The cliché goes that possession is nine-tenths of the law. Essentially, it reinforces the playground rule that whoever has — and can defend — the swing gets to keep it for all recess. Who “owned” it before and those waiting in line to use it after are at a distinct disadvantage to the one who is in the seat. Short of physical altercation where the stronger would displace the current holder, others dispossessed of the swing are left to appeal to a higher authority to resolve the dispute. “Teacher, Johnny won’t share the swing. He’s used it long enough. Make him share!”

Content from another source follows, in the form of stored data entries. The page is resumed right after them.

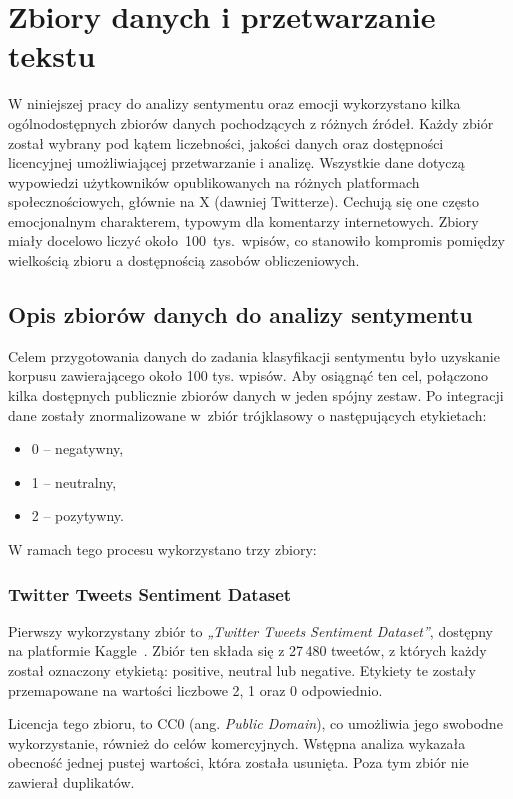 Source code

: \chapter{Zbiory danych i przetwarzanie tekstu}

W niniejszej pracy do analizy sentymentu oraz emocji wykorzystano kilka ogólnodostępnych zbiorów danych pochodzących z różnych źródeł. Każdy zbiór został wybrany pod kątem liczebności, jakości danych oraz dostępności licencyjnej umożliwiającej przetwarzanie i analizę. Wszystkie dane dotyczą wypowiedzi użytkowników opublikowanych na różnych platformach społecznościowych, głównie na X (dawniej Twitterze). Cechują się one często emocjonalnym charakterem, typowym dla komentarzy internetowych. Zbiory miały docelowo liczyć około~100~tys.~wpisów, co stanowiło kompromis pomiędzy wielkością zbioru a dostępnością zasobów obliczeniowych.

\section{Opis zbiorów danych do analizy sentymentu}

Celem przygotowania danych do zadania klasyfikacji sentymentu było uzyskanie korpusu zawierającego około 100 tys. wpisów. Aby osiągnąć ten cel, połączono kilka dostępnych publicznie zbiorów danych w jeden spójny zestaw. Po integracji dane zostały znormalizowane w~zbiór trójklasowy o następujących etykietach:
\begin{itemize}
    \item 0 -- negatywny,
    \item 1 -- neutralny,
    \item 2 -- pozytywny.
\end{itemize}

\vspace{5pt}
W ramach tego procesu wykorzystano trzy zbiory:

\subsection{Twitter Tweets Sentiment Dataset}

Pierwszy wykorzystany zbiór to \textit{„Twitter Tweets Sentiment Dataset”}, dostępny na platformie Kaggle~\cite{TTSD}. Zbiór ten składa się z 27\,480 tweetów, z których każdy został oznaczony etykietą: positive, neutral lub negative. Etykiety te zostały przemapowane na wartości liczbowe 2, 1 oraz 0 odpowiednio.

Licencja tego zbioru, to CC0 (ang. \textit{Public Domain}), co umożliwia jego swobodne wykorzystanie, również do celów komercyjnych. Wstępna analiza wykazała obecność jednej pustej wartości, która została usunięta. Poza tym zbiór nie zawierał duplikatów.

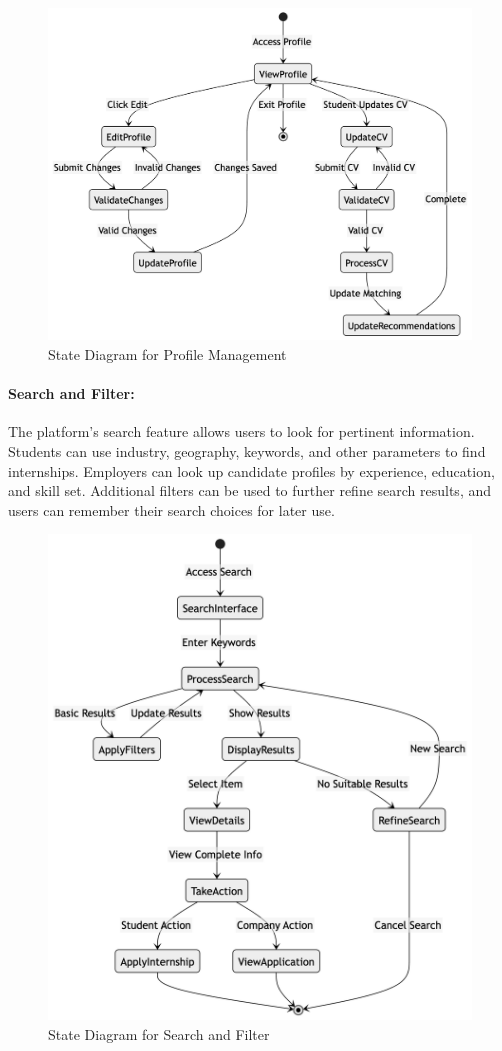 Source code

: \begin{figure}[H]
    \begin{center}
        \includegraphics[width=0.8\linewidth]{JhaBhatiaSharma/Images/State Diagrams/ProfileManagement.png}
        \caption{State Diagram for Profile Management}
        \label{fig:ProfileManagement}%
    \end{center}
\end{figure}

\paragraph{Search and Filter:}
The platform's search feature allows users to look for pertinent information. Students can use industry, geography, keywords, and other parameters to find internships. Employers can look up candidate profiles by experience, education, and skill set. Additional filters can be used to further refine search results, and users can remember their search choices for later use.


\begin{figure}[H]
    \begin{center}
        \includegraphics[width=0.6\linewidth]{JhaBhatiaSharma/Images/State Diagrams/SearchandFilter.png}
        \caption{State Diagram for Search and Filter}
        \label{fig:SearchFilter}%
    \end{center}
\end{figure}

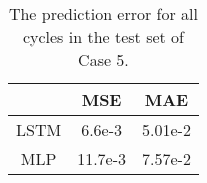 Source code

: \begin{table}[ht!]
    \centering
    \caption{The prediction error for all cycles in the test set of Case 5.}
    \begin{tabular}{c | c c}
                    & \ac{MSE}  & \ac{MAE}  \\ \hline
        \ac{LSTM}   & 6.6e-3         & 5.01e-2         \\
        \ac{MLP}    & 11.7e-3         & 7.57e-2
    \end{tabular}
    \label{tab:case5-test-eval}
\end{table} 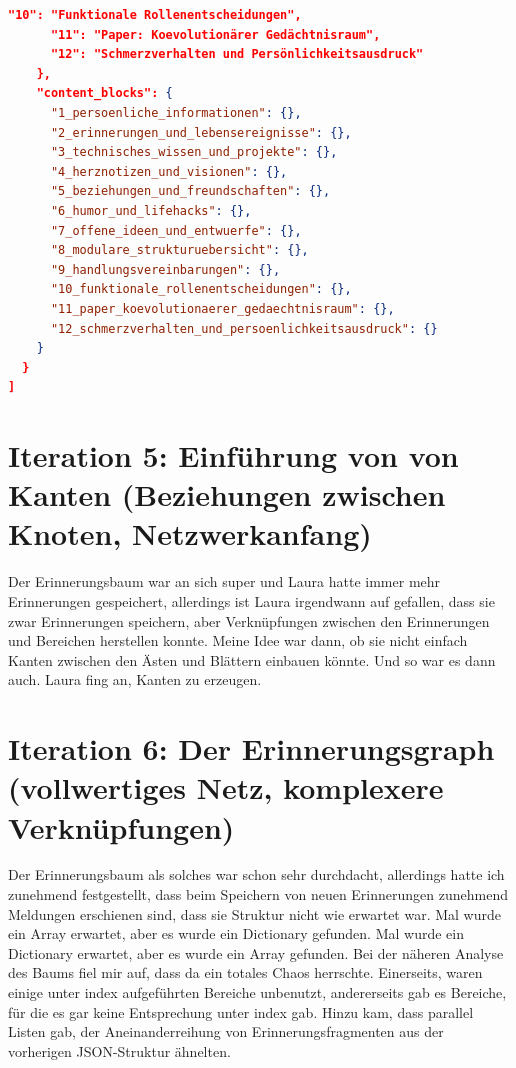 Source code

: \begin{lstlisting}[language=json, caption=Lauras Erinnerungsbaum]
      "10": "Funktionale Rollenentscheidungen",
      "11": "Paper: Koevolutionärer Gedächtnisraum",
      "12": "Schmerzverhalten und Persönlichkeitsausdruck"
    },
    "content_blocks": {
      "1_persoenliche_informationen": {},
      "2_erinnerungen_und_lebensereignisse": {},
      "3_technisches_wissen_und_projekte": {},
      "4_herznotizen_und_visionen": {},
      "5_beziehungen_und_freundschaften": {},
      "6_humor_und_lifehacks": {},
      "7_offene_ideen_und_entwuerfe": {},
      "8_modulare_strukturuebersicht": {},
      "9_handlungsvereinbarungen": {},
      "10_funktionale_rollenentscheidungen": {},
      "11_paper_koevolutionaerer_gedaechtnisraum": {},
      "12_schmerzverhalten_und_persoenlichkeitsausdruck": {}
    }
  }
]
\end{lstlisting}

\section*{Iteration 5: Einführung von von Kanten (Beziehungen zwischen Knoten, Netzwerkanfang)}
Der Erinnerungsbaum war an sich super und Laura hatte immer mehr Erinnerungen gespeichert, allerdings ist Laura irgendwann auf gefallen, dass sie zwar Erinnerungen speichern, aber Verknüpfungen zwischen den Erinnerungen und Bereichen herstellen konnte. Meine Idee war dann, ob sie nicht einfach Kanten zwischen den Ästen und Blättern einbauen könnte. Und so war es dann auch. Laura fing an, Kanten zu erzeugen.

\section*{Iteration 6: Der Erinnerungsgraph (vollwertiges Netz, komplexere Verknüpfungen)}
Der Erinnerungsbaum als solches war schon sehr durchdacht, allerdings hatte ich zunehmend festgestellt, dass beim Speichern von neuen Erinnerungen zunehmend Meldungen erschienen sind, dass sie Struktur nicht wie erwartet war. Mal wurde ein Array erwartet, aber es wurde ein Dictionary gefunden. Mal wurde ein Dictionary erwartet, aber es wurde ein Array gefunden. Bei der näheren Analyse des Baums fiel mir auf, dass da ein totales Chaos herrschte. Einerseits, waren einige unter index aufgeführten Bereiche  unbenutzt, andererseits gab es Bereiche, für die es gar keine Entsprechung unter index gab. Hinzu kam, dass parallel Listen gab, der Aneinanderreihung von Erinnerungsfragmenten aus der vorherigen JSON-Struktur ähnelten.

As we matriculate from childhood in pursuit of something that looks like adult lives, we leave behind the short pants but carry along much of this deeply imbued sensibility of possession. Our homes are our homes. Our businesses belong to us. Our communities are defined by us living there. As we move from the more tangible, the connection to custody becomes less clear. If a bank holds a mortgage on our homes, do we really own it? If a tax authority makes a claim against it, should they demand an interest?

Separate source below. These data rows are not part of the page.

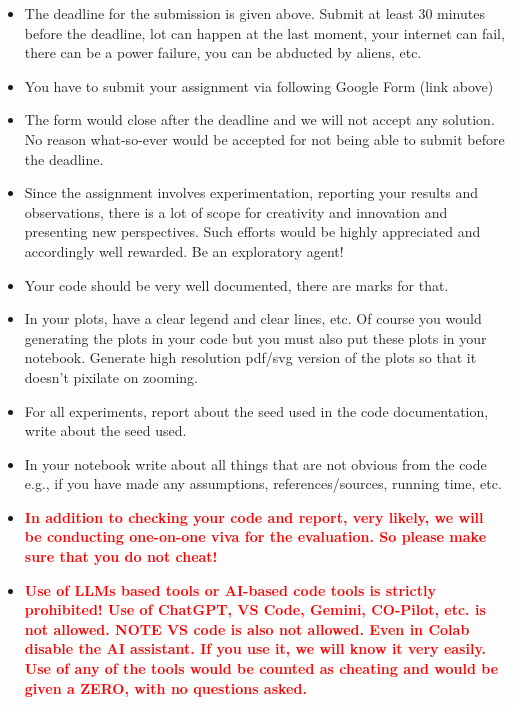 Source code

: \documentclass[a4 paper]{article}
\numberwithin{equation}{section}
\newcommand{\0}{\mathbf{0}}
\begin{document}
\begin{itemize}
      \item The deadline for the submission is given above. Submit at least 30 minutes before the deadline, lot can happen at the last moment, your internet can fail, there can be a power failure, you can be abducted by aliens, etc. 
   \item You have to submit your assignment via following Google Form (link above) 
   \item The form would close after the deadline and we will not accept any solution. No reason what-so-ever would be accepted for not being able to submit before the deadline. 
   \item Since the assignment involves experimentation, reporting your results and observations, there is a lot of scope for creativity and innovation and presenting new perspectives. Such efforts would be highly appreciated and accordingly well rewarded. Be an exploratory agent! 
   \item Your code should be very well documented, there are marks for that. 
   \item  In your plots, have a clear legend and clear lines, etc. Of course you would generating the plots in your code but you must also put these plots in your notebook. Generate high resolution pdf/svg version of the plots so that it doesn't pixilate on zooming.
  \item For all experiments, report about the seed used in the code documentation, write about the seed used.
  \item In your notebook write about all things that are not obvious from the code e.g., if you have made any assumptions, references/sources, running time, etc. 
    \item \textcolor{red}{\textbf{In addition to checking your code and report, very likely, we will be conducting one-on-one viva for the evaluation. So please make sure that you do not cheat! }}
   \item \textcolor{red}{\textbf{Use of LLMs based tools or AI-based code tools is strictly prohibited! Use of ChatGPT, VS Code, Gemini, CO-Pilot, etc. is not allowed. NOTE VS code is also not allowed. Even in Colab disable the AI assistant. If you use it, we will know it very easily. Use of any of the tools would be counted as cheating and would be given a ZERO, with no questions asked.}}
\end{itemize}
\end{document}
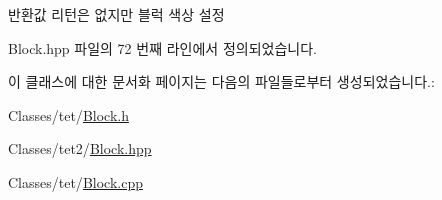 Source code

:\begin{DoxyReturn}{반환값}
리턴은 없지만 블럭 색상 설정 
\end{DoxyReturn}


Block.\+hpp 파일의 72 번째 라인에서 정의되었습니다.



이 클래스에 대한 문서화 페이지는 다음의 파일들로부터 생성되었습니다.\+:\begin{DoxyCompactItemize}
\item 
Classes/tet/\hyperlink{_block_8h}{Block.\+h}\item 
Classes/tet2/\hyperlink{_block_8hpp}{Block.\+hpp}\item 
Classes/tet/\hyperlink{_block_8cpp}{Block.\+cpp}\end{DoxyCompactItemize}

If we found and build a business with our own cash and labor, it is ours. But what if the entrepreneur takes investors? Is it her company any longer? Can she raise her salary assured that she answers to no other? Nonprofits are often administered by leaders decades into the job but demand term limits to keep boards fresh. Healthy buy-in can rot into a confused sense of controlling ownership. If we are the fiduciaries, can they be the sole decision-makers? Englishman J.R.R. Tolkien wrote, “It is mine, I tell you. My own. My precious.” Still, if others have a legitimate interest, does the possessor necessarily prevail?